Given information
* * *

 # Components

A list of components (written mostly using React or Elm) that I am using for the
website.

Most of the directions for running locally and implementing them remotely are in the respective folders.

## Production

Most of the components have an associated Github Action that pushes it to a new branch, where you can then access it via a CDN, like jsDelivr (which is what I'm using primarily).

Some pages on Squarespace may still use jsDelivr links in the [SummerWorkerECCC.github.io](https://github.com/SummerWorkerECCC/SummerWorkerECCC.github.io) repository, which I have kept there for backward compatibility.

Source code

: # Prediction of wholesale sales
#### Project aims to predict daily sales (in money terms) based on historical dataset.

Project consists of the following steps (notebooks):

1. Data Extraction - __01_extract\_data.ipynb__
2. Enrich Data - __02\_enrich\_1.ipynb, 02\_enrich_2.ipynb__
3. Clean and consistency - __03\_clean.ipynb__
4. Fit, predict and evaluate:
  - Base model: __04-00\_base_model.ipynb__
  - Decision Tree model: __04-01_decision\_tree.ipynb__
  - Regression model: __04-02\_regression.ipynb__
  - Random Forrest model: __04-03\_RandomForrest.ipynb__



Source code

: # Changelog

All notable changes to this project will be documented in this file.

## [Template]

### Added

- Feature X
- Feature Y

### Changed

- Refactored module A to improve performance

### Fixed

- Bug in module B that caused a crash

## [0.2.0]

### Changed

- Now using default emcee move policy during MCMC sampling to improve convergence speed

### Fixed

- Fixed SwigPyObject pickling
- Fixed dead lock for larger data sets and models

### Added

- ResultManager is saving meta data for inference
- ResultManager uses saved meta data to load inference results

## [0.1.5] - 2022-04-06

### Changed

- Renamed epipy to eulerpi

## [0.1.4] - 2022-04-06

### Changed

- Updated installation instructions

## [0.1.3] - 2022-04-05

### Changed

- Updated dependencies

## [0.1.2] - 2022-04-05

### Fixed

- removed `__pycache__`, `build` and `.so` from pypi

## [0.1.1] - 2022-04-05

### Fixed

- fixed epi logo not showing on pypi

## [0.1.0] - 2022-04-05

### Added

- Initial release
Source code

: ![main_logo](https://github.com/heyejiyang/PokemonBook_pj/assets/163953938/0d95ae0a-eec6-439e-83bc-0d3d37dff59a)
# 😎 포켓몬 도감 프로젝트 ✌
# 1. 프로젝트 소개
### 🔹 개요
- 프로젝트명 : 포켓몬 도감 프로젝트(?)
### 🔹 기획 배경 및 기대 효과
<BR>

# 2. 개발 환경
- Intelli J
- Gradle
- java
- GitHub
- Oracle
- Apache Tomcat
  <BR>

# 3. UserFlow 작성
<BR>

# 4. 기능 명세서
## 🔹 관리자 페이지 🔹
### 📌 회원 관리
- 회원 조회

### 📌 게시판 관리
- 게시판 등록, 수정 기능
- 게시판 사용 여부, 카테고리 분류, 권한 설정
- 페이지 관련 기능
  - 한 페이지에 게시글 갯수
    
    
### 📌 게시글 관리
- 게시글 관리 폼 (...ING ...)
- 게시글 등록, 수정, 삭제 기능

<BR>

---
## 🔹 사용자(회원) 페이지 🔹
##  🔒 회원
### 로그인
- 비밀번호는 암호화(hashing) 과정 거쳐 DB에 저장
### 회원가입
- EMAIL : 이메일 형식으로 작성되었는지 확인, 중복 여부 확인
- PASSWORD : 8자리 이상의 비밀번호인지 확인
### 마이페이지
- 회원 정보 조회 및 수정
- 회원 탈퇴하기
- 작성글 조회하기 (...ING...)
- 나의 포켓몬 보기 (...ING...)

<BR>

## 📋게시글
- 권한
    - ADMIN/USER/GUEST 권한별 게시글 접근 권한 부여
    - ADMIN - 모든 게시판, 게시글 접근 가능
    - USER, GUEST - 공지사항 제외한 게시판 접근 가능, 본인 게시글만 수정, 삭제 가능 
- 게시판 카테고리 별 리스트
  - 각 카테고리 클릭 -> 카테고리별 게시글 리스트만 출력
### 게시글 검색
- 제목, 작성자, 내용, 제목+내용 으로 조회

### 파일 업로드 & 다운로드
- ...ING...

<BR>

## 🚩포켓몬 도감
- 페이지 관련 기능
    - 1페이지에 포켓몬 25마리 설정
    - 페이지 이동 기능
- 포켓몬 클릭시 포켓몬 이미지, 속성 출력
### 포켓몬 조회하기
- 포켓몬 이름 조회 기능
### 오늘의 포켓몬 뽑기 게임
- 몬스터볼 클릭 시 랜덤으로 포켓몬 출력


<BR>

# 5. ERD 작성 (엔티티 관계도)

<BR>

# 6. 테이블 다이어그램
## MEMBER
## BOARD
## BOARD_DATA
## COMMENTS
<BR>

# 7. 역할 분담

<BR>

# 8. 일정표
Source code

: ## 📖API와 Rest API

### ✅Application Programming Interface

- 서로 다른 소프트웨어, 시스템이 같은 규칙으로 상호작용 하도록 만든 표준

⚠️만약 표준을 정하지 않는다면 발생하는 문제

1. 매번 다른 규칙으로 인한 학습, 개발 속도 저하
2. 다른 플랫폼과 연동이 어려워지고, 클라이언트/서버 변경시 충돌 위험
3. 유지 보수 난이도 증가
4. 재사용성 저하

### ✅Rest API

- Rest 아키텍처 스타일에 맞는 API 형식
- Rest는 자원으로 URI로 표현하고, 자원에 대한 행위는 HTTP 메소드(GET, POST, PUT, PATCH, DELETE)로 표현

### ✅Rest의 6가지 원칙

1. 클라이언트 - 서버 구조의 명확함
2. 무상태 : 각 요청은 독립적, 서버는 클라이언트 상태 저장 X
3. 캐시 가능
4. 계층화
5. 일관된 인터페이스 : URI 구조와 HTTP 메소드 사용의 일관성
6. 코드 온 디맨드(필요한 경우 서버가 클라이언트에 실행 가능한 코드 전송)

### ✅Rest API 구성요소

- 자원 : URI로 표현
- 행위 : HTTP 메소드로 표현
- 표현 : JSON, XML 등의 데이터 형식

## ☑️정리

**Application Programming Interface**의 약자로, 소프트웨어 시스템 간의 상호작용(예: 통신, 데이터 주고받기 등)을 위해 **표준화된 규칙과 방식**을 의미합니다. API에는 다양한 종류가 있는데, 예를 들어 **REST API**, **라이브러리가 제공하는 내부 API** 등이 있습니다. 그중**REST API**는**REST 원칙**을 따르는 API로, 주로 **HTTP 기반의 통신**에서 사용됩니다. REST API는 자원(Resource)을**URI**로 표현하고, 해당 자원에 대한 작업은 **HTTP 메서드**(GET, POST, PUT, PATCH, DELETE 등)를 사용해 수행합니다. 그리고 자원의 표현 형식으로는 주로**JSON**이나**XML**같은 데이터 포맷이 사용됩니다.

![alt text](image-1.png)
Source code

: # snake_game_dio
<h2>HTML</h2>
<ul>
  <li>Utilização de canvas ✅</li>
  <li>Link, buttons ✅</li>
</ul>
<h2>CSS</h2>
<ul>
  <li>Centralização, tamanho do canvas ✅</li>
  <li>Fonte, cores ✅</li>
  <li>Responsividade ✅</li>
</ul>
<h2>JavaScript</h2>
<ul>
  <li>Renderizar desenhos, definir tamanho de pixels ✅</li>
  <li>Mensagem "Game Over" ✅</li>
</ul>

* * *

Your objective
Please report the number of lines in the data that include "Updated", with no other words.

Response to the exercise
2